LAFF Society

NEWSLETTER

President's Message, Winter 2014

 

Photo by Luiz Filipe Carneiro Machado / Flickr

 

I am looking at one of the world’s most spectacular views, Copacabana Beach in Rio de Janeiro, to where we now have retired. I first came to Rio, and to Copacabana, in 1961 as a young Fulbright scholar, the first step in a long academic and Ford Foundation career dedicated to rights and governance and equitable development. The city was clean and hospitable, the beach always alluring.

 
But the ensuing years have witnessed a struggle between inclusion and exclusion, and the score is not in yet. Rio has become a city marked by enormous gaps between rich and poor. 
 
While the city’s economy booms, based on petroleum exploration, tourism and construction in anticipation of soccer’s World Cup games later this year and the Olympics in 2016, unemployed and out-of-school youths wander the streets committing petty crimes that have the population skittish. In the last several days shopping centers have been closed in the face of “flash mobs” that powered their way through corridors lined with fashionable stores, protesting prices the lack of affordable diversions for them elsewhere in the city’s summer heat. Criminal gangs and drug traffickers were driven from the hillside shanty towns (favelas), but the police presence has not been accompanied by social investment and the gangs are slowly coming back. 
 
At this point you might well be asking, what does all this have to do with LAFF? I must admit the connection is indirect. Of course, there is the Foundation’s 50 years of grantmaking in Brazil, a mark of a proud heritage chipping away at the country’s most significant problems. And there now are thousands of extraordinary NGOs providing services while finding voice to make demands on the system.
 
I recognize a problem of governance when I see it, and wonder what could be brought to bear so that this extraordinary city can take its rightful place among the most exciting and livable cities in the world. The first thing that comes to mind is the Innovation in State and Local Governance program that Dave Arnold so ably initiated and managed in the 1980s. That and the healthy investment that Ford has made in community foundations and public-private partnerships in the United States. What in the Foundation’s experience can be applied effectively in the current circumstances?
 
Inspired in part by her knowledge of Ford’s efforts and her own work with NGOs at the UN, my wife, Leona, established the BrazilFoundation 15 years ago and, more recently, the Carioca Fund, named for the people of Rio. She has deployed some $30 million to more than 300 community-based projects throughout the country. The fund focuses on job training for Rio’s unemployed youth, a laudable idea that has failed so far to pique the consciousness of the city’s wealthy in ways that could turn it into Brazil’s first real community foundation.
 
Each of us holds in our own work experience keys to current problem solving. Life After the Ford Foundation is in large part about what we can bring to the table in our post-Ford lives. This newsletter and our website tell many such stories, and can tell more. Write for us.
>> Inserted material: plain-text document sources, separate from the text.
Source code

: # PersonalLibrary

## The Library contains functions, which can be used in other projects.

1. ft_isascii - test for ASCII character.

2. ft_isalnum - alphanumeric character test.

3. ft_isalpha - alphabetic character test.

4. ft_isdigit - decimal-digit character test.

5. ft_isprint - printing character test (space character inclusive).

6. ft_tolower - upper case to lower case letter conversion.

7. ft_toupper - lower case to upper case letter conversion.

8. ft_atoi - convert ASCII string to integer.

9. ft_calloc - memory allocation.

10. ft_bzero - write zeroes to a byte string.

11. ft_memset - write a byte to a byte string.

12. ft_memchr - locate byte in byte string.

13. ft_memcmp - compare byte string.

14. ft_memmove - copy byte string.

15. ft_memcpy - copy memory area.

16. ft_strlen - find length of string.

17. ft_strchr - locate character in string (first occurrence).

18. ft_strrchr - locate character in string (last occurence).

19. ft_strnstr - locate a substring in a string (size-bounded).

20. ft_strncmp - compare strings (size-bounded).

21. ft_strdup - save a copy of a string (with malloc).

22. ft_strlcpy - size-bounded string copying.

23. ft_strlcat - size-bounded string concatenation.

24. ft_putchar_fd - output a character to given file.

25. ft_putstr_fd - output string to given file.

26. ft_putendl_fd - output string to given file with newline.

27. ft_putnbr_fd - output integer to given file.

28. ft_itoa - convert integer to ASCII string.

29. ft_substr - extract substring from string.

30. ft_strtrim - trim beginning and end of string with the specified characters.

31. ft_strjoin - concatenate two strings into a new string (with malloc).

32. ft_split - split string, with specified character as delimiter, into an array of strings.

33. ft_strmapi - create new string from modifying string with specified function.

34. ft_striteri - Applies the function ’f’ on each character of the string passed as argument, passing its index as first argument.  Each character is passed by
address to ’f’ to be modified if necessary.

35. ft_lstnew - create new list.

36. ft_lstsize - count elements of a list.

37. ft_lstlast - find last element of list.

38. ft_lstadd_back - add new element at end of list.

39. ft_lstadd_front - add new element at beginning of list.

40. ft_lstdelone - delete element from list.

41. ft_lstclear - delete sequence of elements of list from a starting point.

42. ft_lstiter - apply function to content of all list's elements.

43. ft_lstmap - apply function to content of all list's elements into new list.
Share what you are thinking and doing in the locales where you now work. You’ve got a ready readership that can still put that experience to work.
 
I want to close on a note of sadness, and of joy. The sadness reflects the passing of two of our esteemed colleagues, Eugene (Rocky) Staples and Siobhan Oppenheimer-Nicolau, whose contributions to the Foundation and beyond are well-recorded in this edition. They were legendary figures in the Foundation and will be greatly missed. 
 
The newsletter also celebrates the wonderful meeting LAFF’s New York chapter had at the Foundation’s headquarters and the remarkable welcome, in spirit and open dialogue, that Darren Walker provided. Thank you, Darren.
 
The sun is shining on the atrium now, and I believe that, as part of the Ford family, we can look forward to sharing in the Foundation’s certain accomplishments in the years to come.